Editor’s note: Besides following tech developments, our author is a musical composer (Juilliard-trained). He has provided a musical composition for you to listen to while reading this column. This piece is called “Adapt and Collaborate.”
Human beings possess two powerful abilities that separate them from other species: adaptation and collaboration. Our smartphones provide a contemporary illustration of how we use these abilities, but the fact is that human history shows we have been collaborating for millennia longer than we have had smartphones.

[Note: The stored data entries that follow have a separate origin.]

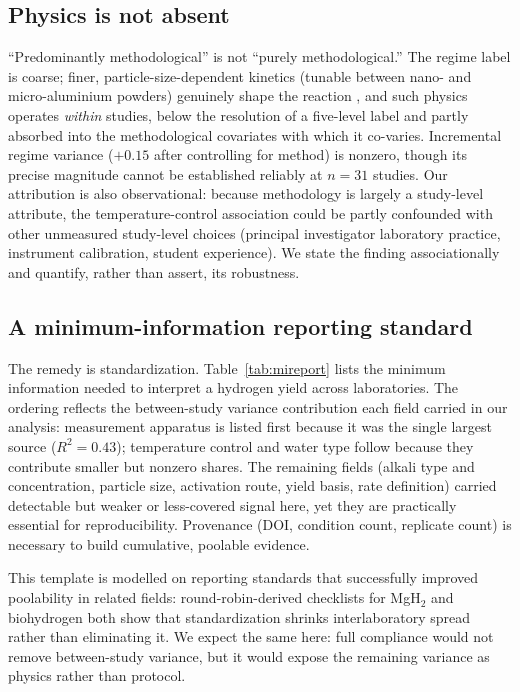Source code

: \subsection{Physics is not absent}

``Predominantly methodological'' is not ``purely methodological.'' The regime label is
coarse; finer, particle-size-dependent kinetics (tunable between nano- and
micro-aluminium powders) genuinely shape the reaction \citep{saceleanu2019}, and such
physics operates \emph{within} studies, below the resolution of a five-level label and
partly absorbed into the methodological covariates with which it co-varies. Incremental
regime variance ($+0.15$ after controlling for method) is nonzero, though its precise
magnitude cannot be established reliably at $n\!=\!31$ studies.
Our attribution is also observational: because methodology is largely a study-level
attribute, the temperature-control association could be partly confounded with other
unmeasured study-level choices (principal investigator laboratory practice, instrument
calibration, student experience). We state the finding associationally and quantify,
rather than assert, its robustness.

\subsection{A minimum-information reporting standard}

The remedy is standardization. Table~\ref{tab:mireport} lists the minimum information
needed to interpret a hydrogen yield across laboratories. The ordering reflects the
between-study variance contribution each field carried in our analysis: measurement
apparatus is listed first because it was the single largest source ($R^2\!=\!0.43$);
temperature control and water type follow because they contribute smaller but nonzero
shares. The remaining fields (alkali type and concentration, particle size, activation
route, yield basis, rate definition) carried detectable but weaker or less-covered
signal here, yet they are practically essential for reproducibility. Provenance (DOI,
condition count, replicate count) is necessary to build cumulative, poolable evidence.

This template is modelled on reporting standards that successfully improved poolability
in related fields: round-robin-derived checklists for MgH$_2$ \citep{wulf2021} and
biohydrogen \citep{hoque2018} both show that standardization shrinks interlaboratory
spread rather than eliminating it. We expect the same here: full compliance would not
remove between-study variance, but it would expose the remaining variance as physics
rather than protocol.

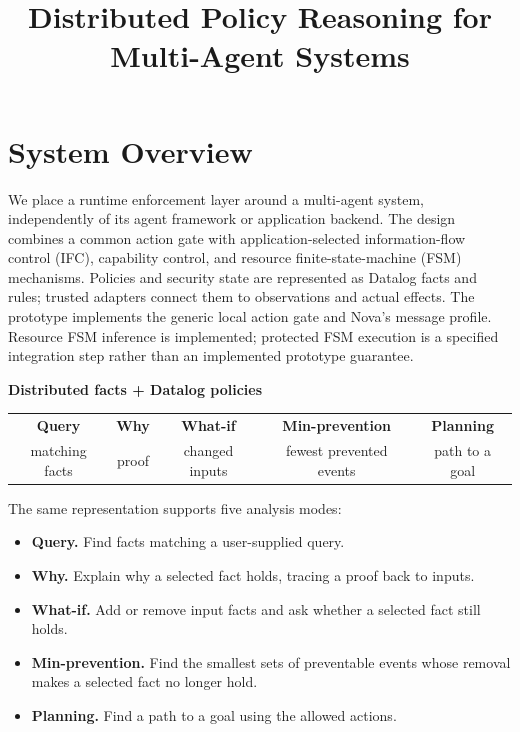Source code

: \documentclass[10pt]{article}
\title{\vspace{-1.5em}Distributed Policy Reasoning for Multi-Agent Systems}
\date{}
\author{}
\begin{document}
\maketitle\vspace{-1.5em}

\section{System Overview}

We place a runtime enforcement layer around a multi-agent system, independently of
its agent framework or application backend. The design combines a common action gate
with application-selected information-flow control (IFC), capability control, and
resource finite-state-machine (FSM) mechanisms. Policies and security state are
represented as Datalog facts and rules; trusted adapters connect them to observations
and actual effects. The prototype implements the generic local action gate and Nova's
message profile. Resource FSM inference is implemented; protected FSM execution is a
specified integration step rather than an implemented prototype guarantee.

\begin{mainbox}
\centering
\textbf{Distributed facts + Datalog policies}\\[5pt]
\small
\begin{tabular}{ccccc}
\textbf{Query} & \textbf{Why} & \textbf{What-if} & \textbf{Min-prevention} & \textbf{Planning}\\
matching facts & proof & changed inputs & fewest prevented events & path to a goal
\end{tabular}
\end{mainbox}

The same representation supports five analysis modes:
\begin{itemize}
\item \textbf{Query.} Find facts matching a user-supplied query.
\item \textbf{Why.} Explain why a selected fact holds, tracing a proof back to inputs.
\item \textbf{What-if.} Add or remove input facts and ask whether a selected fact still holds.
\item \textbf{Min-prevention.} Find the smallest sets of preventable events whose removal makes a selected fact no longer hold.
\item \textbf{Planning.} Find a path to a goal using the allowed actions.
\end{itemize}
\end{document}
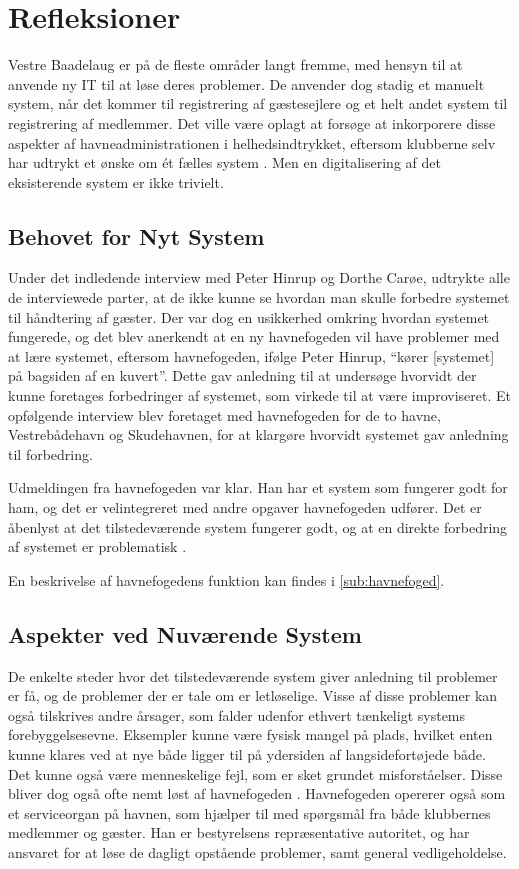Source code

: \section{Refleksioner}
\label{sec:refleksioner}

Vestre Baadelaug er på de fleste områder langt fremme, med hensyn til at anvende ny IT til at løse deres problemer. De anvender dog stadig et manuelt system, når det kommer til registrering af gæstesejlere og et helt andet system til registrering af medlemmer. Det ville være oplagt at forsøge at inkorporere disse aspekter af havneadministrationen i helhedsindtrykket, eftersom klubberne selv har udtrykt et ønske om ét fælles system \cite{int_vb_sl}. Men en digitalisering af det eksisterende system er ikke trivielt.

\subsection{Behovet for Nyt System}

Under det indledende interview med Peter Hinrup og Dorthe Carøe, udtrykte alle de interviewede parter, at de ikke kunne se hvordan man skulle forbedre systemet til håndtering af gæster. Der var dog en usikkerhed omkring hvordan systemet fungerede, og det blev anerkendt at en ny havnefogeden vil have problemer med at lære systemet, eftersom havnefogeden, ifølge Peter Hinrup, \enquote{kører [systemet] på bagsiden af en kuvert}. Dette gav anledning til at undersøge hvorvidt der kunne foretages forbedringer af systemet, som virkede til at være improviseret. Et opfølgende interview blev foretaget med havnefogeden for de to havne, Vestrebådehavn og Skudehavnen, for at klargøre hvorvidt systemet gav anledning til forbedring.

Udmeldingen fra havnefogeden var klar. Han har et system som fungerer godt for ham, og det er velintegreret med andre opgaver havnefogeden udfører. Det er åbenlyst at det tilstedeværende system fungerer godt, og at en direkte forbedring af systemet er problematisk \cite{int_hf}. 

En beskrivelse af havnefogedens funktion kan findes i \cref{sub:havnefoged}.

\subsection{Aspekter ved Nuværende System}

De enkelte steder hvor det tilstedeværende system giver anledning til problemer er få, og de problemer der er tale om er letløselige. Visse af disse problemer kan også tilskrives andre årsager, som falder udenfor ethvert tænkeligt systems forebyggelsesevne. Eksempler kunne være fysisk mangel på plads, hvilket enten kunne klares ved at nye både ligger til på ydersiden af langsidefortøjede både. Det kunne også være menneskelige fejl, som er sket grundet misforståelser. Disse bliver dog også ofte nemt løst af havnefogeden \cite{int_hf}. Havnefogeden opererer også som et serviceorgan på havnen, som hjælper til med spørgsmål fra både klubbernes medlemmer og gæster. Han er bestyrelsens repræsentative autoritet, og har ansvaret for at løse de dagligt opstående problemer, samt general vedligeholdelse.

From an evolutionary perspective, human collaboration dates back even earlier than the appearance of Homo sapiens 200,000-300,000 years ago. Archaeological and anthropological evidence suggests that systematic cooperation emerged at least 300,000-400,000 years ago with Homo heidelbergensis, an extinct species of archaic human that existed during the Middle Pleistocene. Collaboration preceded Neanderthal, Denisovans and Homo erectus.
With today’s communication technology, people on the planet can collaborate with anyone else almost instantaneously and incrementally for free. Action plans and relevant information can be shared as never before. In just over 15 years, smartphones have become central to daily life for billions of people globally. Once again, human beings have shown that we are able to adapt far more readily than any other living organism.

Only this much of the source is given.